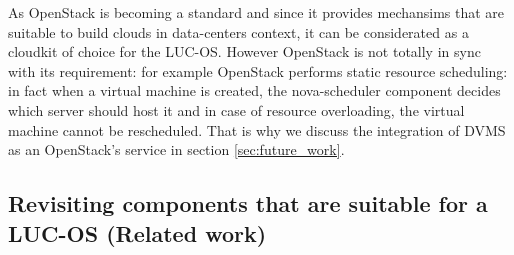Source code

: As OpenStack is becoming a standard and since it provides mechansims that are
suitable to build clouds in data-centers context, it can be considerated as a
cloudkit of choice for the LUC-OS. However OpenStack is not totally in sync with
its requirement: for example OpenStack performs static resource scheduling: in 
fact when a virtual machine is created, the nova-scheduler component decides 
which server should host it and in case of resource overloading, the virtual
machine cannot be rescheduled. That is why we discuss the integration of DVMS as
an OpenStack's service in section \ref{sec:future_work}.

\subsection{Revisiting components that are suitable for a LUC-OS (Related work)}
\label{sub:sec:revisiting_openstack}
++++++++++++++++++++
What is expected: Find the word "machine" in the data and copy out each line where it turns up.

Written reply:
fact when a virtual machine is created, the nova-scheduler component decides 
machine cannot be rescheduled. That is why we discuss the integration of DVMS as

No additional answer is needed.